• [Required work] For the entries below, report the number of lines where the string "last" appears, and only that number.

• [Given entries]
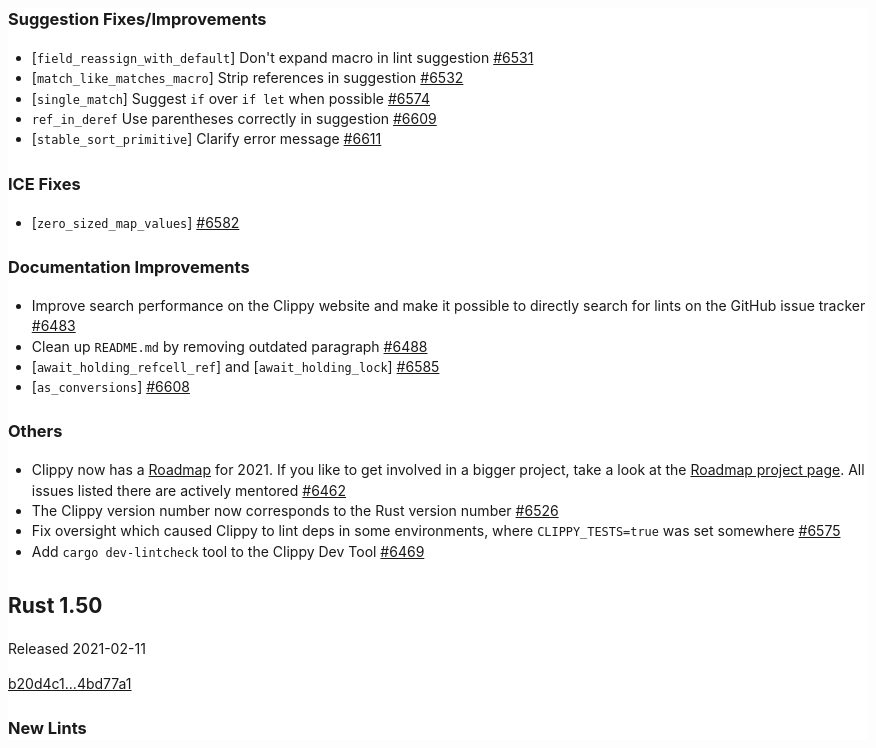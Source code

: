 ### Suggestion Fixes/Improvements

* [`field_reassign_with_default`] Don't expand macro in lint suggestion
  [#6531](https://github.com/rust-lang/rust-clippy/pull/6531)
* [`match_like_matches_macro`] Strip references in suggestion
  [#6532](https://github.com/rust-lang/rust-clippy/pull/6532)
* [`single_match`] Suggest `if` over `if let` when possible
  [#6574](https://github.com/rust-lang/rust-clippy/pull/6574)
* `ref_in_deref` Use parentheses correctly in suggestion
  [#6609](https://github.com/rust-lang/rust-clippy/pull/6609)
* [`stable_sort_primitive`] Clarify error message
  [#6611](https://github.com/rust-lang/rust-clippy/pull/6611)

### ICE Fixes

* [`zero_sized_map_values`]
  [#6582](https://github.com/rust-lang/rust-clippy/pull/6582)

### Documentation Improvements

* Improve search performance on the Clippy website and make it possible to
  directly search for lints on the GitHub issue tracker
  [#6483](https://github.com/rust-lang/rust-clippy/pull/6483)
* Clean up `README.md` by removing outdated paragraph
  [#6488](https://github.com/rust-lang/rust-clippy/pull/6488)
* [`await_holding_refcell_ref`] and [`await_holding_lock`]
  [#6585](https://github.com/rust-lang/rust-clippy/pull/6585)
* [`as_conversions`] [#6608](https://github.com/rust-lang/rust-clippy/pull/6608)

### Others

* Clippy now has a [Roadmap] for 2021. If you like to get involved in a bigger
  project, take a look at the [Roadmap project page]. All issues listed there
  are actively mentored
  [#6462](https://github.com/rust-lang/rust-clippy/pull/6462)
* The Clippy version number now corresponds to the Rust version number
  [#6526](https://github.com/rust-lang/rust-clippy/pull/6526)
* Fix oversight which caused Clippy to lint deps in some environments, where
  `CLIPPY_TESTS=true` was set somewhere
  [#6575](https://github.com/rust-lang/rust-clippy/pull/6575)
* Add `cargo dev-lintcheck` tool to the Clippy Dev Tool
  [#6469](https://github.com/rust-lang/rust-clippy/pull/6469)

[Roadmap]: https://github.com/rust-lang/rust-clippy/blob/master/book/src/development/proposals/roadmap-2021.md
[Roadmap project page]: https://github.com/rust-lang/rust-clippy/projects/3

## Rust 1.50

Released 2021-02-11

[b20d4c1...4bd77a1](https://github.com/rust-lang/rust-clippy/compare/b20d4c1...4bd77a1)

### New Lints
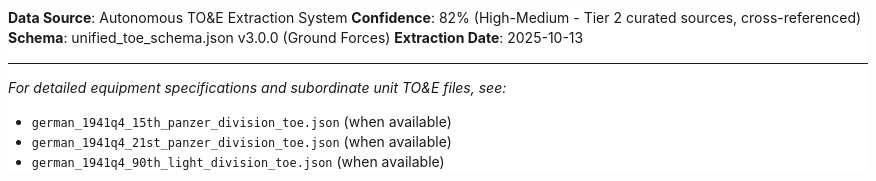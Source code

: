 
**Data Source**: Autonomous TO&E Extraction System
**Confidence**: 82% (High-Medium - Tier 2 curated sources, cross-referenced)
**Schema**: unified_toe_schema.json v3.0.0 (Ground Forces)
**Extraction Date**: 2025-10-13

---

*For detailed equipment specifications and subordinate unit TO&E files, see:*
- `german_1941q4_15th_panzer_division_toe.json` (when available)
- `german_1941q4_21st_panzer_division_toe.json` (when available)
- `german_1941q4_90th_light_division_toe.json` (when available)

...

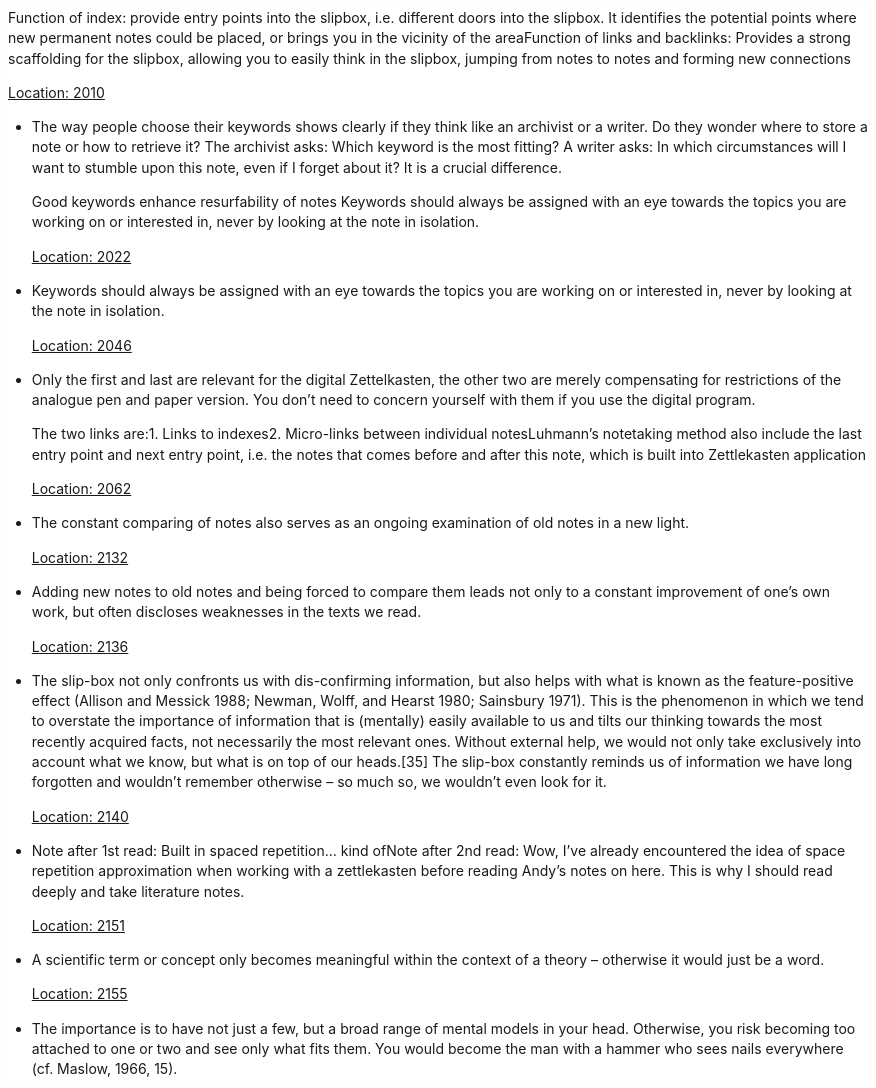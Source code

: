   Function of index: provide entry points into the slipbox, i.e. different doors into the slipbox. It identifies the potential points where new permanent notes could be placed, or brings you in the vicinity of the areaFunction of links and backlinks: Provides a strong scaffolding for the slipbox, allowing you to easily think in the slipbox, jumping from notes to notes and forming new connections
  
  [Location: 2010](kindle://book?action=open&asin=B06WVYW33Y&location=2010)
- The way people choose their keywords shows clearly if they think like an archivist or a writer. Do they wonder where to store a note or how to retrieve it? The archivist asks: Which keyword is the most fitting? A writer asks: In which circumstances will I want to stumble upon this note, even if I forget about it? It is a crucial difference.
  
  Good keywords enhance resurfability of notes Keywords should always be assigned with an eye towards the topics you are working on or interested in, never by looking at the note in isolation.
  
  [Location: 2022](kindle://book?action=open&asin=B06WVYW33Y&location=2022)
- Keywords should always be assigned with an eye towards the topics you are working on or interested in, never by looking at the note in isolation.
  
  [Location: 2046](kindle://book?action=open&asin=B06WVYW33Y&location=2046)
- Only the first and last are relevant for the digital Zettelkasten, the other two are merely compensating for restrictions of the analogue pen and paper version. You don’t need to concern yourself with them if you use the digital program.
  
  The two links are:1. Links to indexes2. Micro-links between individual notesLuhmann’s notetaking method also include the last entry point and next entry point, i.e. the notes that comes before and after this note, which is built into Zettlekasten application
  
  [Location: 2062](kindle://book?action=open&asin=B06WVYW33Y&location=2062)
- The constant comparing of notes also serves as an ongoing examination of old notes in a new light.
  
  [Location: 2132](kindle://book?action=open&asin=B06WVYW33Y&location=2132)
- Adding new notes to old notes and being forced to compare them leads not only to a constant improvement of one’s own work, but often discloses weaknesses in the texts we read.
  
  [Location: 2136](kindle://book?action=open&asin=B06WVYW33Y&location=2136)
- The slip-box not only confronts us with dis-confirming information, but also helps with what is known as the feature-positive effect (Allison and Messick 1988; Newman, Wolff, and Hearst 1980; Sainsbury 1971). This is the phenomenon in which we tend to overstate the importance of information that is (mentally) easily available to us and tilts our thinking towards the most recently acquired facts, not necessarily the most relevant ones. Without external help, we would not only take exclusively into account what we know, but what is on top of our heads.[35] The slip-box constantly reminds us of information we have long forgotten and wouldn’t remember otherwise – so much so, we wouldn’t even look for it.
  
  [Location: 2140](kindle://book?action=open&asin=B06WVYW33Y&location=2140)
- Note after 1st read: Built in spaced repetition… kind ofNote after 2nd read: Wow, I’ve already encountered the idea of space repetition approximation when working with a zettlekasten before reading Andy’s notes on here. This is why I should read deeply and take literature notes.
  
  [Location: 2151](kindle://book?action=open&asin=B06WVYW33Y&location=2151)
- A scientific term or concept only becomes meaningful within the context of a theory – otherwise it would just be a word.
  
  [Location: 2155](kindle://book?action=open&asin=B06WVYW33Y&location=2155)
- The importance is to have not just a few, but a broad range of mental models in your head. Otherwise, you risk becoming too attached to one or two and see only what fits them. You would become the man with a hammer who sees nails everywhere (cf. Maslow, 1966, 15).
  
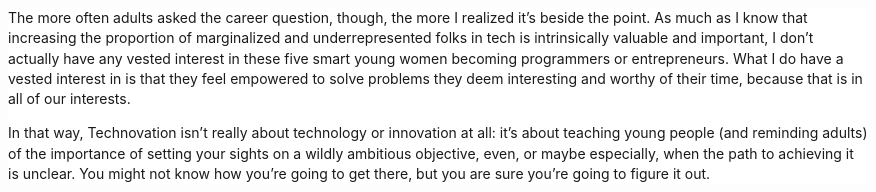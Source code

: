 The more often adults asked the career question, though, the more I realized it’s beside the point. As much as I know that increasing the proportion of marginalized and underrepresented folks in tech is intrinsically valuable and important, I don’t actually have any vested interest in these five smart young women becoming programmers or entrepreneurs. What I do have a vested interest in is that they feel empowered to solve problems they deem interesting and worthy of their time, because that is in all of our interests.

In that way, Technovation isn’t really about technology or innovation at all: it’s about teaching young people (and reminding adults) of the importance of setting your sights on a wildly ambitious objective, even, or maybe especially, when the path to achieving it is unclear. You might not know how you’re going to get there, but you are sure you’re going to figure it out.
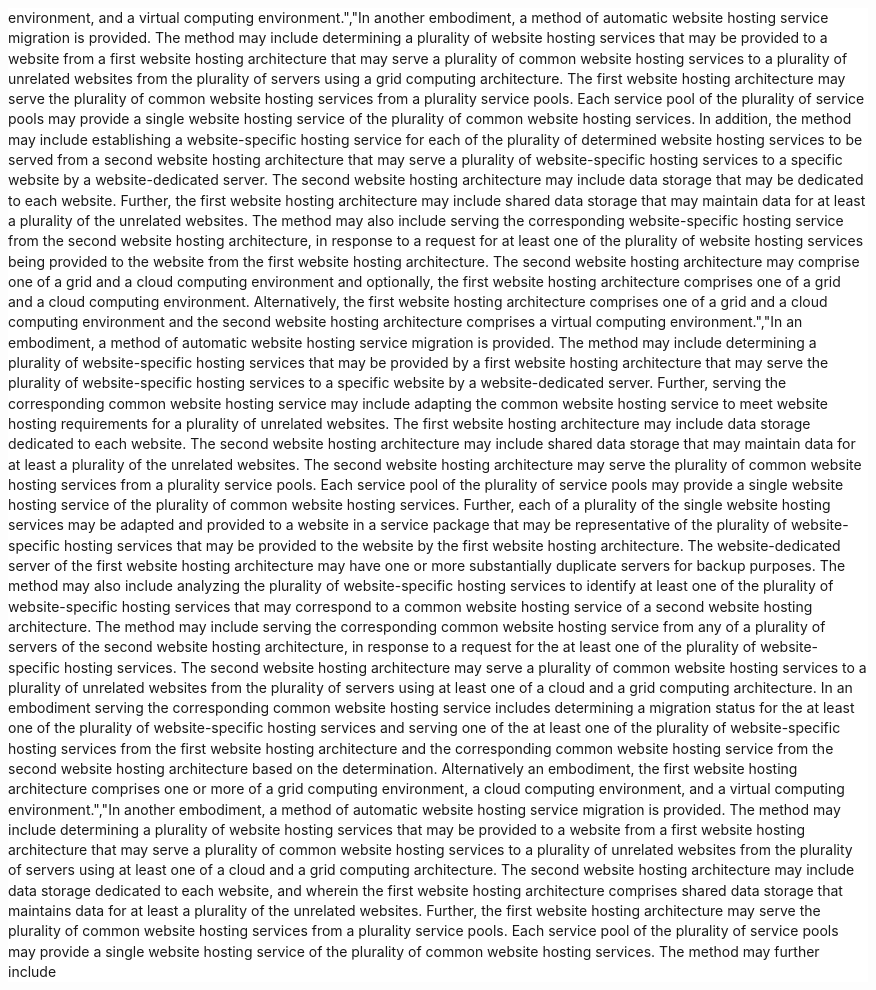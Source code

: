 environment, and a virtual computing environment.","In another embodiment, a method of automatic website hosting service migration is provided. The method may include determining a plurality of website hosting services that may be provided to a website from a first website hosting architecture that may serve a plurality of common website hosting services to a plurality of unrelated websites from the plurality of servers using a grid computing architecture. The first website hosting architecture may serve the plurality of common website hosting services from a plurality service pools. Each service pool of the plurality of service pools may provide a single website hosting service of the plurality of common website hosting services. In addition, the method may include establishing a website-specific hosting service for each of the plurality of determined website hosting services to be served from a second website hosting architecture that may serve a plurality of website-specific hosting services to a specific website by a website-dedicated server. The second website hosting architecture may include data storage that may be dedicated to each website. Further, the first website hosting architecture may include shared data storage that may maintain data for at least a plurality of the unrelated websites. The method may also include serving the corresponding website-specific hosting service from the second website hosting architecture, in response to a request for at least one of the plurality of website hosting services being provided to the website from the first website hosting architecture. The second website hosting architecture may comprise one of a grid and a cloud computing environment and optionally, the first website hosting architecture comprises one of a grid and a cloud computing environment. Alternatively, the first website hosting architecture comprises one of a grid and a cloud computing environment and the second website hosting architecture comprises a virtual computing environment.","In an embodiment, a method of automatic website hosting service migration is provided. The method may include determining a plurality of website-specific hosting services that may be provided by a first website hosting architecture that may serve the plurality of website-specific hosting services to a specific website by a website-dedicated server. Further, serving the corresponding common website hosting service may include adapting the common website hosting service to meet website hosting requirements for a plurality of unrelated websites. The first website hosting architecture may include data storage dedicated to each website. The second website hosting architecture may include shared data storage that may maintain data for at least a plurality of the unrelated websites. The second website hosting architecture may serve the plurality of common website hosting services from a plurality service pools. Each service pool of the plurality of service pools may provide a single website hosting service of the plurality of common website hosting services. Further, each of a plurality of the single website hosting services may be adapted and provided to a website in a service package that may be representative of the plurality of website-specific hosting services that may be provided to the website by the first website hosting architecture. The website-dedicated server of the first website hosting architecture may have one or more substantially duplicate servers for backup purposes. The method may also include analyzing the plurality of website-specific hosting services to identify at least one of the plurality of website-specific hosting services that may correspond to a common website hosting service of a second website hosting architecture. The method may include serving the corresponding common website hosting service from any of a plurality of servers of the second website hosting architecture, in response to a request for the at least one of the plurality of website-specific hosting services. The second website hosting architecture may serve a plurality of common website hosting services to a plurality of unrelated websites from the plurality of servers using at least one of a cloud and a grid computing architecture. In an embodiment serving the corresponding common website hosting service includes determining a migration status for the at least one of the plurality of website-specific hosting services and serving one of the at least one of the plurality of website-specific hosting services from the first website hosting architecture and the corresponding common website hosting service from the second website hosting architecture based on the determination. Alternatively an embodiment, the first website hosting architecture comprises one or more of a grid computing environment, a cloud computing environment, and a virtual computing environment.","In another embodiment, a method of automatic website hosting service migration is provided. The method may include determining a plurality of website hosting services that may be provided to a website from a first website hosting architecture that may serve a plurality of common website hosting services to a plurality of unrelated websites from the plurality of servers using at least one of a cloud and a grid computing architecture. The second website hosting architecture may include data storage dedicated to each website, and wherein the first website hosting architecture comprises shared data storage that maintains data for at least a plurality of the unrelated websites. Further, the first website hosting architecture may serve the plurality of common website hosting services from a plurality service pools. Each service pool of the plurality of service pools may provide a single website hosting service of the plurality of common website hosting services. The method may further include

• [Completed task] 2